Sisters in Crime

In October, Sisters in Crime are celebrating their 20th anniversary with a HUGE convention called SheKilda. It’s on from 7-9th October at Rydge’s Hotel in Melbourne, and there will be heaps of women crime writers from Australia and overseas, plus – hopefully – heaps of readers as well.  The link is www.SheKilda.com.au – check it out and you’ll see that there’s an amazing line-up of crime-writing talent. And one delighted but slightly puzzled participant – me.

I’ve been invited because of my new children’s novel, The Truth About Verity Sparks. Well, there’s crime in it all right (murder, arson, kidnapping, assault – rather a lot of crime, really, for a kid’s book!) and detection, so I guess I sort of squeak in. It’s funny, in a way – I’m not a crime fiction buff by any stretch of the imagination, but my late mother was, and often when I was looking for something to read I’d wander up to look at her shelves and take something from her collection back with me. She didn’t just collect the latest, or the most well-known, either. She was interested in the Victorian prototypes like Wilkie Collins ‘The Woman in White’ and Fergus Hume’s Melbourne-set ‘The Mystery of a Hansom Cab’, as well as many early 20th century examples. The famous ones like Agatha Christie and Dorothy Sayers as well as the not-so-famous – a genre I categorize to myself (and it’s rather twee, I know) as “forgotten best-sellers of yesteryear”. That’s because though on the covers or inside the title page there’ll be the boast “20th thousand” or ’16th printing’ or whatever, the books and authors will often be almost completely forgotten.
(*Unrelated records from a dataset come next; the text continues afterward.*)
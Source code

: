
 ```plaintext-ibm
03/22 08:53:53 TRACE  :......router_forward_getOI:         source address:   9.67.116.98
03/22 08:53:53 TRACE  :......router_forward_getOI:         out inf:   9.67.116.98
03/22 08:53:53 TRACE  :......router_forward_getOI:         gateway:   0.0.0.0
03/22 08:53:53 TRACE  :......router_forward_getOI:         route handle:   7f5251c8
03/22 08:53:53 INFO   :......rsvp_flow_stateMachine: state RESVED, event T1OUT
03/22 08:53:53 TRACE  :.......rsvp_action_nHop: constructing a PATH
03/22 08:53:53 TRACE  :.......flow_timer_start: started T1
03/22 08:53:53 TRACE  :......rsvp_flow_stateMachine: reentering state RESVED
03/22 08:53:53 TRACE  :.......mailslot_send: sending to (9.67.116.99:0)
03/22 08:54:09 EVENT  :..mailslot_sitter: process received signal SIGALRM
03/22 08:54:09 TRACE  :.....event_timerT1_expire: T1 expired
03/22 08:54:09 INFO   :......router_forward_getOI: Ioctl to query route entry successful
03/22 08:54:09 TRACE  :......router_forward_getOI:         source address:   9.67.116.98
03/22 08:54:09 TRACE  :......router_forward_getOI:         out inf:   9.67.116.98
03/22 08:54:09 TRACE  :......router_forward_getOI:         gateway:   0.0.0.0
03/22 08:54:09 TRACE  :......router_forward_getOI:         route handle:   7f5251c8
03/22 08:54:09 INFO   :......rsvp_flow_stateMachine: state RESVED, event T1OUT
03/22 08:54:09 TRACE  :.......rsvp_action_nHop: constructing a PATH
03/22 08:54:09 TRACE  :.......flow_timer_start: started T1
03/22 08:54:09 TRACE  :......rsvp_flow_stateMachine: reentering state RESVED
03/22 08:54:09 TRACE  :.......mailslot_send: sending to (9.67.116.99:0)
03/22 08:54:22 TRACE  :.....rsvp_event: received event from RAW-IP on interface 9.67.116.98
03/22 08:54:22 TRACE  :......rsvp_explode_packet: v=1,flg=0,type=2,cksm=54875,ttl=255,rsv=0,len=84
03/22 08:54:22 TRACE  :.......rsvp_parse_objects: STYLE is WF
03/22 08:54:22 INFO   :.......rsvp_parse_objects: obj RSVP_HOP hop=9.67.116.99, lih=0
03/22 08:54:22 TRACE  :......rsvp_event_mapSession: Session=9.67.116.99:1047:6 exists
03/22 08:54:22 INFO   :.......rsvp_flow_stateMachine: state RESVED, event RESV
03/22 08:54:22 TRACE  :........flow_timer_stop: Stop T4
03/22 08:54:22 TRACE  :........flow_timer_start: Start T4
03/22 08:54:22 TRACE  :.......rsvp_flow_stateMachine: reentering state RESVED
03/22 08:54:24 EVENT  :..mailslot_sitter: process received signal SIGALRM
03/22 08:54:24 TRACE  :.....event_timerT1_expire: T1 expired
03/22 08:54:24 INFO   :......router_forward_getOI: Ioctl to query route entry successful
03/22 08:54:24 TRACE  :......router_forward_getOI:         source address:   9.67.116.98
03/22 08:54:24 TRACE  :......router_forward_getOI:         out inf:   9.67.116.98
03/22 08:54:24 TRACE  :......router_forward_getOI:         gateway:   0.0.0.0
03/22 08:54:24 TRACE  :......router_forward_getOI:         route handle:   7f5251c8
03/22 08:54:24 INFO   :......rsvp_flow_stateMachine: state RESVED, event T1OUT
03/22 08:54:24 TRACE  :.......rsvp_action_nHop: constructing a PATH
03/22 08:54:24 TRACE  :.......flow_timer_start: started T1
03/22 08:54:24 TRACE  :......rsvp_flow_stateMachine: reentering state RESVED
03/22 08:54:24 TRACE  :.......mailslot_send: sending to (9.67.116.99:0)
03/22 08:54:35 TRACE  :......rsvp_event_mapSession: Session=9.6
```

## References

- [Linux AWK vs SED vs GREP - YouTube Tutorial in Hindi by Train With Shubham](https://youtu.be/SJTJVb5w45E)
Take the case of  Mary Roberts Rinehart. I’m having a bit of an MRR binge at the present, thanks to Mum’s collection. (When Mum died, more than thirty boxes of crime fiction  were sold to a second-hand dealer, but I saved a few favourites.) MRR was an American writer – sometimes called ‘The American Agatha Christie’ – who lived from 1876 to 1957, and in the course of her long career published what Rinehart afficionado Michael E. Grost calls ‘a mountain’ of short detective fiction in magazines plus over forty novels, plays and collections. Her first big success, ‘The Circular Staircase’ published in 1907, sold 1,250.000 which was an astonishing best-seller for those days. She’s credited with inventing the ‘If-I-Had-Known’ school of mystery writing (you know – ‘Had I but known the significance of the button in the garden bed, perhaps…etc etc) and the one I’ve just finished, ‘Haunted Lady’, does have a fair bit of that. It’s also got a delightful heroine, Hilda Adams, a nurse who her policeman friend (and just at the end, love interest) calls ‘Miss Pinkerton’ after the famous private detective agency. She’s neat and a bit prim, middle-aged and grey-haired but cherubic when she’s all pink after after her bath, very observant and very very sensible. Rinehart was a trained nurse herself, and married a doctor, so the medical aspects to her plots ring quite true. ‘Haunted Lady’ features a rich family with lots of dirty secrets and there’s much creeping and spying and being knocked out and found stabbed and so on – the usual happy family stuff – in a creepy old urban mansion. Loads of fun.

Before I read ‘Haunted Lady’, I sat up the night before till late with ‘The Wall’ – murders among the idle rich by the sea. Before that, it was ‘The Swimming Pool’ – ditto, but among country estates of New England – and ‘The Yellow Room’ – same again, during WWII. That they’re dated goes without saying, but there’s plenty of intrigue, suspense, deception and insanely complicated family machinations around money and inheritance, not to mention adulterous dalliances and of course, murder. 

 

I’ve only got one more of Mum’s MRR’s to go now – it’s called ‘The Great Mistake’…and then I’ll need to get onto the second-hand book sites on the internet to see if I can find any more.

Today’s ‘Sisters in Crime’ are part of a long tradition of female crime writers, some of whom – like MRR – are almost forgotten today but still really worth a read. And I think my mother would be tickled pink to know that with my children’s novel, I’ve been admitted to the sisterhood.